New York/Boston

twintowerspeanutsNorfolk Street, Lower East Side — © Brian Rose

I was in Boston Thursday evening when the marathon bombers ran amok. Well… not physically. But I witnessed the events as they unfolded in a most unexpected, vividly surreal way.

I was fascinated by the attempts of the public to find the bombers amidst the crowd near the finish line of the Boston marathon. Amateur sleuths were reviewing dozens of photographs available on the internet, engaged in a real-life version of “Where’s Waldo,” except that Waldo wasn’t in red and white stripes. He, and his likely accomplice, were supposedly carrying black and silver backpacks big enough to contain pressure cooker bombs.

The crowd source detectives had managed to identify a number of suspects, all innocent as it turned out, and the New York Post had run one of the photos on their front page essentially fingering two young men in the crowd as the bombers. They were the wrong guys. Adding another black mark — if it’s even possible — on the shameful record of Rupert Murdoch’s odious tabloid. On Thursday the FBI cleared things up by releasing video and photographs of the actual bombers who were still at large.

I wanted to see how things were playing out on Reddit, the social media site with a group actively combing through the Boston crowd photos. It was after 9pm and I was reading the comments on Reddit, when suddenly, someone wrote that the bomber’s address had just been given out on the Boston police scanner. I tuned in, which is easily done on the internet, and began listening to the mostly tedious back and forth between police officers and dispatchers. Though nothing more came up about the address, for some reason I kept listening while continuing to read commentary about the photos.

At around 10:30 an anguished voice punctuated the static — “officer down!” —  and then a few minutes later I heard the strangled cries for help from the MIT campus in Cambridge. Having no idea that it was related to the marathon bombers I continued to listen as the police rushed to the scene and began searching the subway and the surrounding streets. It was obvious that something dramatic and highly unusual had occurred in this normally placid college town.

And then, a short time later, the initial report of a carjacking, the pursuit of the stolen car, “shots fired, shots fired,” explosions, calls for “long guns” and “gold cars.” It was pandemonium, as one police cruiser after another notified dispatch that they were headed for the scene. I listened deep into the night as the police began setting up a search perimeter and a command post. By then, it was clear that the carjackers were indeed the fugitive bombers, and I went to bed knowing that one of them was dead and the other at large in Watertown, the community adjacent to Cambridge.
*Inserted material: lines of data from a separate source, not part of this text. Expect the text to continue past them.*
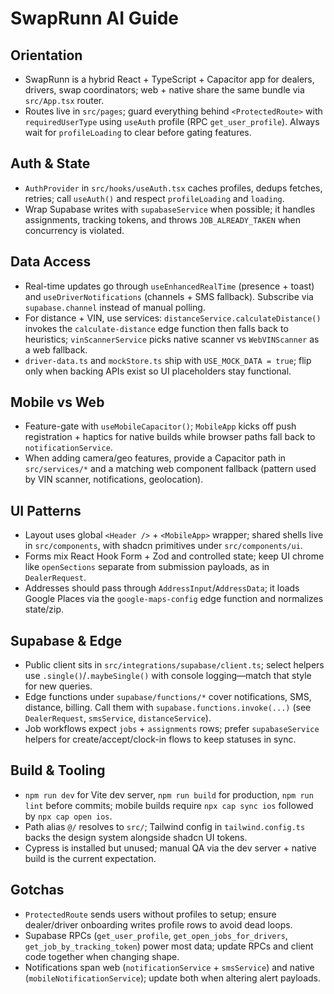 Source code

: # SwapRunn AI Guide
## Orientation
- SwapRunn is a hybrid React + TypeScript + Capacitor app for dealers, drivers, swap coordinators; web + native share the same bundle via `src/App.tsx` router.
- Routes live in `src/pages`; guard everything behind `<ProtectedRoute>` with `requiredUserType` using `useAuth` profile (RPC `get_user_profile`). Always wait for `profileLoading` to clear before gating features.
## Auth & State
- `AuthProvider` in `src/hooks/useAuth.tsx` caches profiles, dedups fetches, retries; call `useAuth()` and respect `profileLoading` and `loading`.
- Wrap Supabase writes with `supabaseService` when possible; it handles assignments, tracking tokens, and throws `JOB_ALREADY_TAKEN` when concurrency is violated.
## Data Access
- Real-time updates go through `useEnhancedRealTime` (presence + toast) and `useDriverNotifications` (channels + SMS fallback). Subscribe via `supabase.channel` instead of manual polling.
- For distance + VIN, use services: `distanceService.calculateDistance()` invokes the `calculate-distance` edge function then falls back to heuristics; `vinScannerService` picks native scanner vs `WebVINScanner` as a web fallback.
- `driver-data.ts` and `mockStore.ts` ship with `USE_MOCK_DATA = true`; flip only when backing APIs exist so UI placeholders stay functional.
## Mobile vs Web
- Feature-gate with `useMobileCapacitor()`; `MobileApp` kicks off push registration + haptics for native builds while browser paths fall back to `notificationService`.
- When adding camera/geo features, provide a Capacitor path in `src/services/*` and a matching web component fallback (pattern used by VIN scanner, notifications, geolocation).
## UI Patterns
- Layout uses global `<Header />` + `<MobileApp>` wrapper; shared shells live in `src/components`, with shadcn primitives under `src/components/ui`.
- Forms mix React Hook Form + Zod and controlled state; keep UI chrome like `openSections` separate from submission payloads, as in `DealerRequest`.
- Addresses should pass through `AddressInput`/`AddressData`; it loads Google Places via the `google-maps-config` edge function and normalizes state/zip.
## Supabase & Edge
- Public client sits in `src/integrations/supabase/client.ts`; select helpers use `.single()`/`.maybeSingle()` with console logging—match that style for new queries.
- Edge functions under `supabase/functions/*` cover notifications, SMS, distance, billing. Call them with `supabase.functions.invoke(...)` (see `DealerRequest`, `smsService`, `distanceService`).
- Job workflows expect `jobs` + `assignments` rows; prefer `supabaseService` helpers for create/accept/clock-in flows to keep statuses in sync.
## Build & Tooling
- `npm run dev` for Vite dev server, `npm run build` for production, `npm run lint` before commits; mobile builds require `npx cap sync ios` followed by `npx cap open ios`.
- Path alias `@/` resolves to `src/`; Tailwind config in `tailwind.config.ts` backs the design system alongside shadcn UI tokens.
- Cypress is installed but unused; manual QA via the dev server + native build is the current expectation.
## Gotchas
- `ProtectedRoute` sends users without profiles to setup; ensure dealer/driver onboarding writes profile rows to avoid dead loops.
- Supabase RPCs (`get_user_profile`, `get_open_jobs_for_drivers`, `get_job_by_tracking_token`) power most data; update RPCs and client code together when changing shape.
- Notifications span web (`notificationService` + `smsService`) and native (`mobileNotificationService`); update both when altering alert payloads. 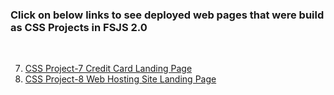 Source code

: ### Click on below links to see deployed web pages that were build as CSS Projects in FSJS 2.0
<br/>

7. [CSS Project-7 Credit Card Landing Page](https://creditcard-landing-page.netlify.app/)
8. [CSS Project-8 Web Hosting Site Landing Page](https://hosting-site-landing-app.netlify.app/)
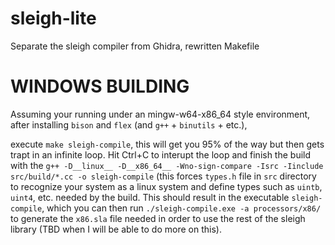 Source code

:# sleigh-lite
Separate the sleigh compiler from Ghidra, rewritten Makefile

# WINDOWS BUILDING
Assuming your running under an mingw-w64-x86_64 style environment, after installing `bison` and `flex` (and `g++` + `binutils` + etc.), 

execute `make sleigh-compile`, this will get you 95% of the way but then gets trapt in an infinite loop.
Hit Ctrl+C to interupt the loop and finish the 
build with the `g++ -D__linux__ -D__x86_64__ -Wno-sign-compare -Isrc -Iinclude src/build/*.cc -o sleigh-compile` (this forces `types.h` file in `src` directory to recognize your system as a linux system and define types such as `uintb`, `uint4`, etc. needed by the build.
This should result in the executable `sleigh-compile`, which you can then run `./sleigh-compile.exe -a processors/x86/` to generate the `x86.sla` file needed in order to use the rest of the sleigh library (TBD when I will be able to do more on this).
None of this raw and riveting information came from TV news or the websites of major media like the New York Times. I was one of a relatively small number of people — tens of thousands certainly — but small in country of over 300 million who witnessed in real time the dramatic events of that evening, listening through the cross talk, the cryptic jargon, the Boston accents, unfolding on the police scanner.

There will be a lot of discussion about how things were handled — to my ears, the police were amazingly calm and professional under the most extreme circumstances — and whether we, the public, should be permitted to hear things from the inside in the future. For me, it was a unique, unforgettable experience, unfiltered by the bobble heads of TV news. I’m still thinking about it, but my initial feeling is that having access to the police scanner was more help than hindrance.

I was there.

 

 

One thought on “New York/Boston

  1. Haym

    Amazing how the web works well as an access point for observation and monitoring events in real time but l as a tool for analysis and discovery – not so well. The false sense of control offered by the phony master control portal of cyberspace lets armchair detectives and day traders play god and be suckered deeper into the vortex of tech consumerism. A mob is a mob is a mob.